Mais on aurait tort de croire que ce “ revival ”, cette renaissance de l’âge d’or des rapports entre deux pays voisins, invités par l’Histoire et la Géographie, à se “ fréquenter ” étroitement, se fera contre une tierce puissance, européenne ou maghrébine.
Des signes avant-coureurs, des indiscrétions savamment distillées dans certains salons parisiens, des déplacements officiels mais très rapides sous prétexte d’agapes, donnent à penser (et à espérer) que les relations entre quatre États majeurs de la région pourraient se réorganiser à la lumière d’une nouvelle donne.

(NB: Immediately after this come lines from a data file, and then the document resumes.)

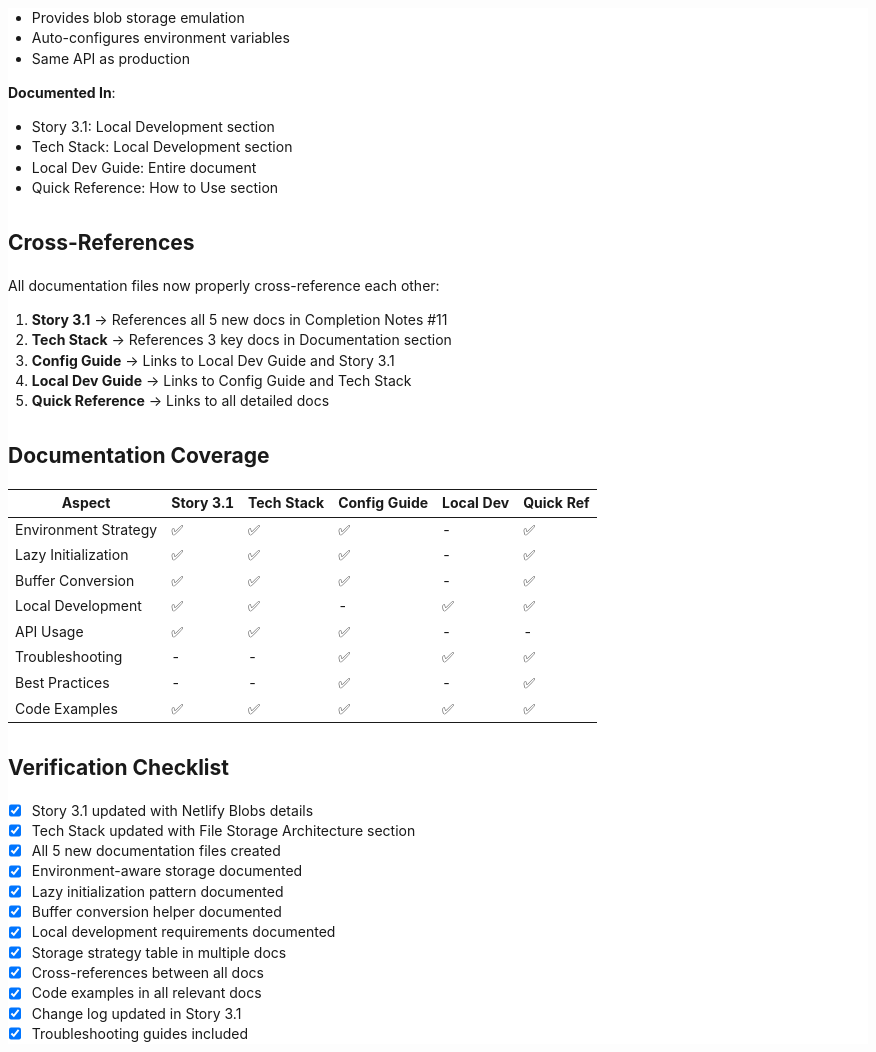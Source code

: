 - Provides blob storage emulation
- Auto-configures environment variables
- Same API as production

**Documented In**:

- Story 3.1: Local Development section
- Tech Stack: Local Development section
- Local Dev Guide: Entire document
- Quick Reference: How to Use section

## Cross-References

All documentation files now properly cross-reference each other:

1. **Story 3.1** → References all 5 new docs in Completion Notes #11
2. **Tech Stack** → References 3 key docs in Documentation section
3. **Config Guide** → Links to Local Dev Guide and Story 3.1
4. **Local Dev Guide** → Links to Config Guide and Tech Stack
5. **Quick Reference** → Links to all detailed docs

## Documentation Coverage

| Aspect               | Story 3.1 | Tech Stack | Config Guide | Local Dev | Quick Ref |
| -------------------- | --------- | ---------- | ------------ | --------- | --------- |
| Environment Strategy | ✅        | ✅         | ✅           | -         | ✅        |
| Lazy Initialization  | ✅        | ✅         | ✅           | -         | ✅        |
| Buffer Conversion    | ✅        | ✅         | ✅           | -         | ✅        |
| Local Development    | ✅        | ✅         | -            | ✅        | ✅        |
| API Usage            | ✅        | ✅         | ✅           | -         | -         |
| Troubleshooting      | -         | -          | ✅           | ✅        | ✅        |
| Best Practices       | -         | -          | ✅           | -         | ✅        |
| Code Examples        | ✅        | ✅         | ✅           | ✅        | ✅        |

## Verification Checklist

- [x] Story 3.1 updated with Netlify Blobs details
- [x] Tech Stack updated with File Storage Architecture section
- [x] All 5 new documentation files created
- [x] Environment-aware storage documented
- [x] Lazy initialization pattern documented
- [x] Buffer conversion helper documented
- [x] Local development requirements documented
- [x] Storage strategy table in multiple docs
- [x] Cross-references between all docs
- [x] Code examples in all relevant docs
- [x] Change log updated in Story 3.1
- [x] Troubleshooting guides included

En effet, mise à part la constance exprimée par le Maroc de normaliser définitivement ses relations avec l’Algérie et l’Espagne, l’élection de M. José-Luis Zapatero et la réélection de M. Abdelaziz Bouteflika seraient porteuses, assurent certains observateurs, d’une normalisation des rapports entre Alger et Rabat, voire disent les plus optimistes, de la réouverture de leur frontière commune et d’un déblocage sur le dossier saharien !
Le Premier ministre espagnol et ses pairs seraient convaincus de la nécessité de revoir les rapports avec le Maroc et, surtout, d’appréhender ce bilatéralisme à travers le prisme d’un multilatéralisme européen, communautaire plus précisément, avec, comme axe stratégique une solide entente franco-espagnole. Celle-ci viendrait en remplacement de “ l’amitié hispano-américaine ” rendue caduque par la défaite d’Aznar et le retour de “ los hijos ” de Nassiriya.
L’Algérie, elle aussi, devrait revoir sa copie marocaine, avec un Président Bouteflika remis en selle par la grâce d’une élection confortablement gagnée et une volonté de realpolitik soigneusement “ travaillée ” par un Jacques Chirac au comportement de visionnaire et d’ami incontournable du Maghreb.
C’est donc une partie à quatre joueurs qui devrait commencer, pour le plus grand bien des peuples de la région, et de l’ensemble euro-méditerranéen.
Bienvenue donc à M. Zapatero, qui vient en éclaireur et en avant-garde, avec l’espoir que ces volontés discrètement affirmées s’officialisent et se concrétisent dans les prochaines semaines.